### YOUR OBJECTIVE
Everything from the line containing "do detector alinhada" to the end of the records must be restated word for word, and nothing else.
>>>
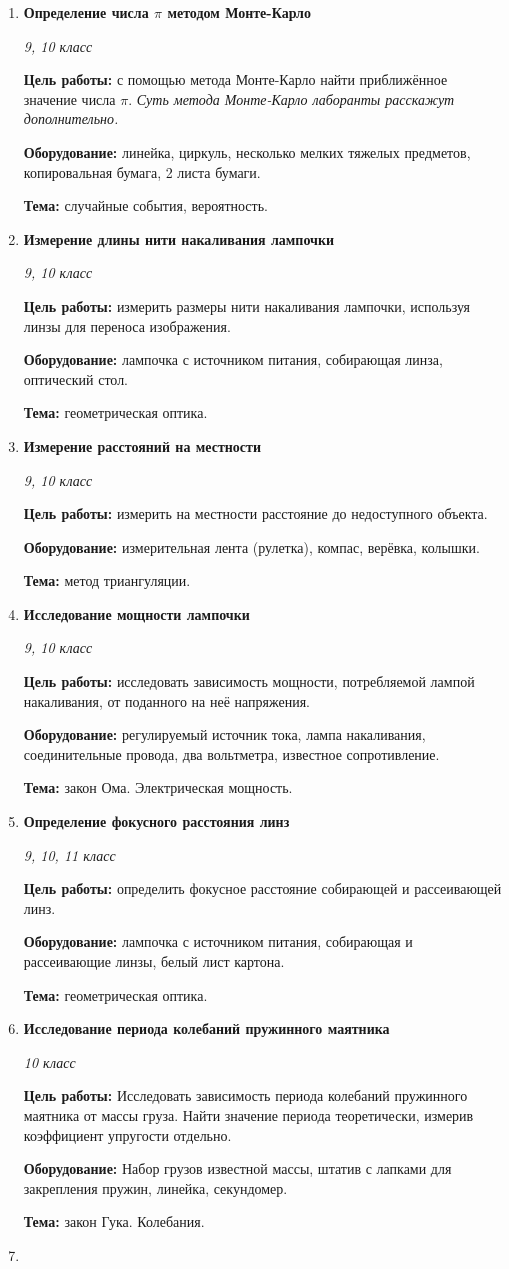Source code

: \documentclass[a4paper,10pt]{article}
\newcommand{\labtitle}[5]{
	\textbf{#2}\par
	\textit{#1 класс}\par
	\textbf{Цель работы:} #3\par
	\textbf{Оборудование:} #4\par
	\textbf{Тема:} #5
}
\begin{document}
\begin{enumerate}
		{9}
		{Определение мощности человека}
		{найти работу, совершаемую при подъеме по лестнице двухэтажного корпуса бегом и шагом. Определить развиваемую при этом мощность.}
		{линейка, секундомер, товарищ.}
		{механические работа и мощность, закон сохранения энергии.}
	\item \labtitle
		{9, 10}
		{Определение числа $\pi$ методом Монте-Карло}
		{с помощью метода Монте-Карло найти приближённое значение числа $\pi$. \textit{Суть метода Монте-Карло лаборанты расскажут дополнительно.}}
		{линейка, циркуль, несколько мелких тяжелых предметов, копировальная бумага, 2 листа бумаги.}
		{случайные события, вероятность.}
	\item \labtitle
		{9, 10}
		{Измерение длины нити накаливания лампочки}
		{измерить размеры нити накаливания лампочки, используя линзы для переноса изображения.}
		{лампочка с источником питания, собирающая линза, оптический стол.}
		{геометрическая оптика.}
	\item \labtitle
		{9, 10}
		{Измерение расстояний на местности}
		{измерить на местности расстояние до недоступного объекта.}
		{измерительная лента (рулетка), компас, верёвка, колышки.}
		{метод триангуляции.}
	\item \labtitle
		{9, 10}
		{Исследование мощности лампочки}
		{исследовать зависимость мощности, потребляемой лампой накаливания, от поданного на неё напряжения.}
		{регулируемый источник тока, лампа накаливания, соединительные провода, два вольтметра, известное сопротивление.}
		{закон Ома. Электрическая мощность.}
	\item \labtitle
		{9, 10, 11}
		{Определение фокусного расстояния линз}
		{определить фокусное расстояние собирающей и рассеивающей линз.}
		{лампочка с источником питания, собирающая и рассеивающие линзы, белый лист картона.}
		{геометрическая оптика.}
	\item \labtitle
		{10}
		{Исследование периода колебаний пружинного маятника}
		{Исследовать зависимость периода колебаний пружинного маятника от массы груза. Найти значение периода теоретически, измерив коэффициент упругости отдельно.}
		{Набор грузов известной массы, штатив с лапками для закрепления пружин, линейка, секундомер.}
		{закон Гука. Колебания.}
	\item \labtitle

\end{enumerate}
\end{document}
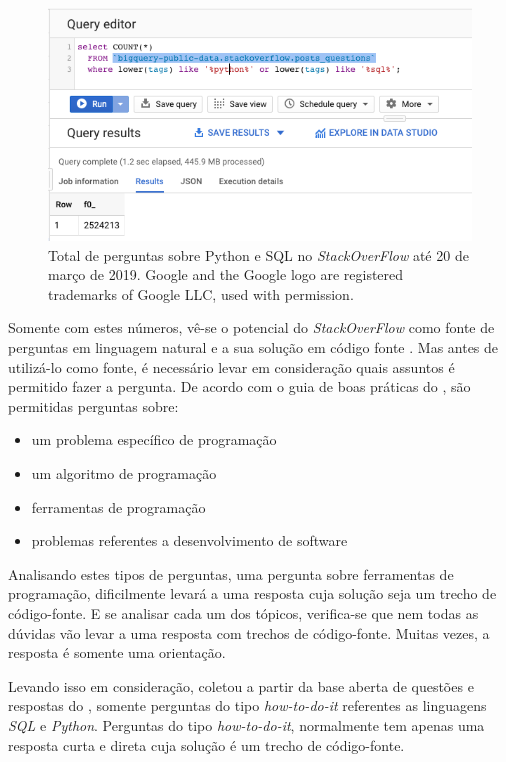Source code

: \begin{figure}[h]
\includegraphics[width=12cm]{src/figuras/cap-problema/post-questions-python-sql-total.png}
\caption{Total de perguntas sobre Python e SQL no \textit{StackOverFlow} até 20 de março de 2019. Google and the Google logo are registered trademarks of Google LLC, used with permission.}
\label{fig:bigquery-total-questions-python-sql-stackoverflow}
\end{figure}

Somente com estes números, vê-se o potencial do \textit{StackOverFlow} como fonte de perguntas em linguagem natural e a sua solução em código fonte \cite{yao-2018}. Mas antes de utilizá-lo como fonte, é necessário levar em consideração quais assuntos é permitido fazer a pergunta. De acordo com o guia de boas práticas do \cite{stackoverflow-questions-topics-2019}, são permitidas perguntas sobre:

\begin{itemize}
    \item um problema específico de programação
    \item um algoritmo de programação
    \item ferramentas de programação
    \item problemas referentes a desenvolvimento de software
\end{itemize}

Analisando estes tipos de perguntas, uma pergunta sobre ferramentas de programação, dificilmente levará a uma resposta cuja solução seja um trecho de código-fonte. E se analisar cada um dos tópicos, verifica-se que nem todas as dúvidas vão levar a uma resposta com trechos de código-fonte. Muitas vezes, a resposta é somente uma orientação.

Levando isso em consideração, \citeauthor{yao-2018} coletou a partir da base aberta de questões e respostas do \cite{stackoverflow-questions-topics-2019}, somente perguntas do tipo \textit{how-to-do-it} referentes as linguagens \textit{SQL} e \textit{Python}. Perguntas do tipo \textit{how-to-do-it}, normalmente tem apenas uma resposta curta e direta cuja solução é um trecho de código-fonte. 

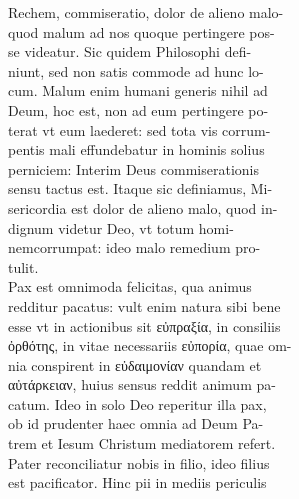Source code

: \documentclass{article}
\begin{document}
\begin{pages}
                Rechem, commiseratio, dolor de alieno malo- \\
                quod malum ad nos quoque pertingere pos- \\
                se videatur. Sic quidem Philosophi defi- \\
                niunt, sed non satis commode ad hunc lo- \\
                cum. Malum enim humani generis nihil ad \\
                Deum, hoc est, non ad eum pertingere po- \\
                terat vt eum laederet: sed tota vis corrum- \\
                pentis mali effundebatur in hominis solius \\
                perniciem: Interim Deus commiserationis \\
                sensu tactus est. Itaque sic definiamus, Mi- \\
                sericordia est dolor de alieno malo, quod in- \\
                dignum videtur Deo, vt totum homi- \\
                nemcorrumpat: ideo malo remedium pro- \\
                tulit. \\
                Pax est omnimoda felicitas, qua animus \\
                redditur pacatus: vult enim natura sibi bene \\
                esse vt in actionibus sit εὐπραξία, in consiliis \\
                ὀρθότης, in vitae necessariis εὐπορία, quae om- \\
                nia conspirent in εὐδαιμονίαν quandam et \\
                αὐτάρκειαν, huius sensus reddit animum pa- \\
                catum. Ideo in solo Deo reperitur illa pax, \\
                ob id prudenter haec omnia ad Deum Pa- \\
                trem et Iesum Christum mediatorem refert. \\
                Pater reconciliatur nobis in filio, ideo filius \\
                est pacificator. Hinc pii in mediis periculis \\

\end{pages}
\end{document}
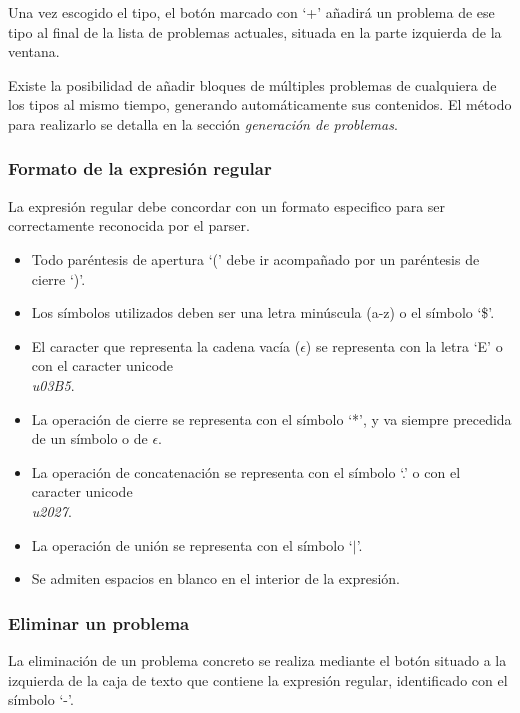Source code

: Una vez escogido el tipo, el botón marcado con `+' añadirá un problema de ese tipo al final de la lista de problemas actuales, situada en la parte izquierda de la ventana.


Existe la posibilidad de añadir bloques de múltiples problemas de cualquiera de los tipos al mismo tiempo, generando automáticamente sus contenidos.
El método para realizarlo se detalla en la sección \emph{generación de problemas}.

\subsubsection{Formato de la expresión regular}
La expresión regular debe concordar con un formato especifico para ser correctamente reconocida por el parser.
\begin{itemize}
	\item Todo paréntesis de apertura `(' debe ir acompañado por un paréntesis de cierre `)'.
	\item Los símbolos utilizados deben ser una letra minúscula (a-z) o el símbolo `\$'.
	\item El caracter que representa la cadena vacía ($ \epsilon $) se representa con la letra `E' o con el caracter unicode \emph{\\u03B5}.
	\item La operación de cierre se representa con el símbolo `*', y va siempre precedida de un símbolo o de $ \epsilon $.
	\item La operación de concatenación se representa con el símbolo `.' o con el caracter unicode \emph{\\u2027}.
	\item La operación de unión se representa con el símbolo `$ | $'.
	\item Se admiten espacios en blanco en el interior de la expresión.
\end{itemize}

\subsubsection{Eliminar un problema}
La eliminación de un problema concreto se realiza mediante el botón situado a la izquierda de la caja de texto que contiene la expresión regular, identificado con el símbolo `-'.



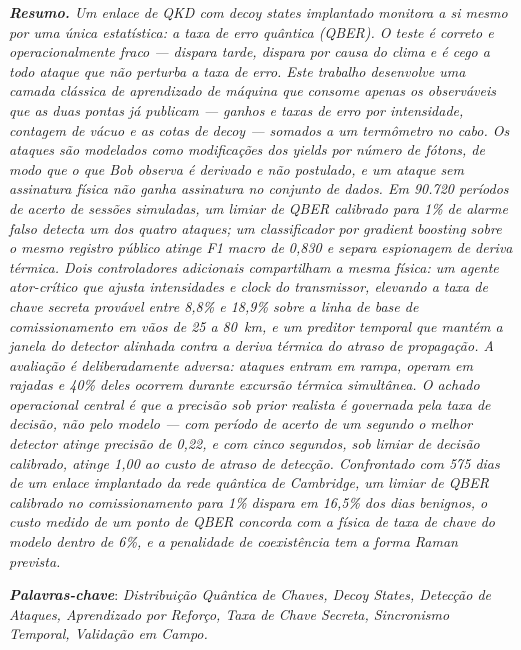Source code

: \documentclass[12pt]{article}
\newenvironment{sbcabstract}[1]
  {\begin{list}{}{\setlength{\leftmargin}{1.2em}\setlength{\rightmargin}{1.2em}}%
   \item[]\itshape\textbf{\upshape\textit{#1}}\hspace{0.4em}}
  {\end{list}}
\begin{document}
\begin{sbcabstract}{Resumo.}
Um enlace de QKD com \emph{decoy states} implantado monitora a si mesmo por uma
única estatística: a taxa de erro quântica (QBER). O teste é correto e
operacionalmente fraco --- dispara tarde, dispara por causa do clima e é cego a
todo ataque que não perturba a taxa de erro. Este trabalho desenvolve uma camada
clássica de aprendizado de máquina que consome apenas os observáveis que as duas
pontas já publicam --- ganhos e taxas de erro por intensidade, contagem de vácuo
e as cotas de \emph{decoy} --- somados a um termômetro no cabo. Os ataques são
modelados como modificações dos \emph{yields} por número de fótons, de modo que o
que Bob observa é derivado e não postulado, e um ataque sem assinatura física não
ganha assinatura no conjunto de dados. Em 90.720 períodos de acerto de sessões
simuladas, um limiar de QBER calibrado para 1\% de alarme falso detecta um dos
quatro ataques; um classificador por \emph{gradient boosting} sobre o mesmo
registro público atinge F1 macro de 0,830 e separa espionagem de deriva térmica.
Dois controladores adicionais compartilham a mesma física: um agente
ator-crítico que ajusta intensidades e \emph{clock} do transmissor, elevando a
taxa de chave secreta provável entre 8,8\% e 18,9\% sobre a linha de base de
comissionamento em vãos de 25 a 80~km, e um preditor temporal que mantém a janela
do detector alinhada contra a deriva térmica do atraso de propagação. A avaliação
é deliberadamente adversa: ataques entram em rampa, operam em rajadas e 40\% deles
ocorrem durante excursão térmica simultânea. O achado operacional central é que a
precisão sob prior realista é governada pela taxa de decisão, não pelo modelo ---
com período de acerto de um segundo o melhor detector atinge precisão de 0,22, e
com cinco segundos, sob limiar de decisão calibrado, atinge 1,00 ao custo de
atraso de detecção. Confrontado com 575 dias de um enlace implantado da rede
quântica de Cambridge, um limiar de QBER calibrado no comissionamento para 1\%
dispara em 16,5\% dos dias benignos, o custo medido de um ponto de QBER concorda
com a física de taxa de chave do modelo dentro de 6\%, e a penalidade de
coexistência tem a forma Raman prevista.
\end{sbcabstract}

\vspace{0.4em}
\noindent\textbf{\textit{Palavras-chave}}: \textit{Distribuição Quântica de Chaves,
Decoy States, Detecção de Ataques, Aprendizado por Reforço, Taxa de Chave Secreta,
Sincronismo Temporal, Validação em Campo.}
\end{document}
<<<
### SOLUTION
do detector alinhada contra a deriva térmica do atraso de propagação. A avaliação
é deliberadamente adversa: ataques entram em rampa, operam em rajadas e 40\% deles
ocorrem durante excursão térmica simultânea. O achado operacional central é que a
precisão sob prior realista é governada pela taxa de decisão, não pelo modelo ---
com período de acerto de um segundo o melhor detector atinge precisão de 0,22, e
com cinco segundos, sob limiar de decisão calibrado, atinge 1,00 ao custo de
atraso de detecção. Confrontado com 575 dias de um enlace implantado da rede
quântica de Cambridge, um limiar de QBER calibrado no comissionamento para 1\%
dispara em 16,5\% dos dias benignos, o custo medido de um ponto de QBER concorda
com a física de taxa de chave do modelo dentro de 6\%, e a penalidade de
coexistência tem a forma Raman prevista.
\end{sbcabstract}

\vspace{0.4em}
\noindent\textbf{\textit{Palavras-chave}}: \textit{Distribuição Quântica de Chaves,
Decoy States, Detecção de Ataques, Aprendizado por Reforço, Taxa de Chave Secreta,
Sincronismo Temporal, Validação em Campo.}
\end{document}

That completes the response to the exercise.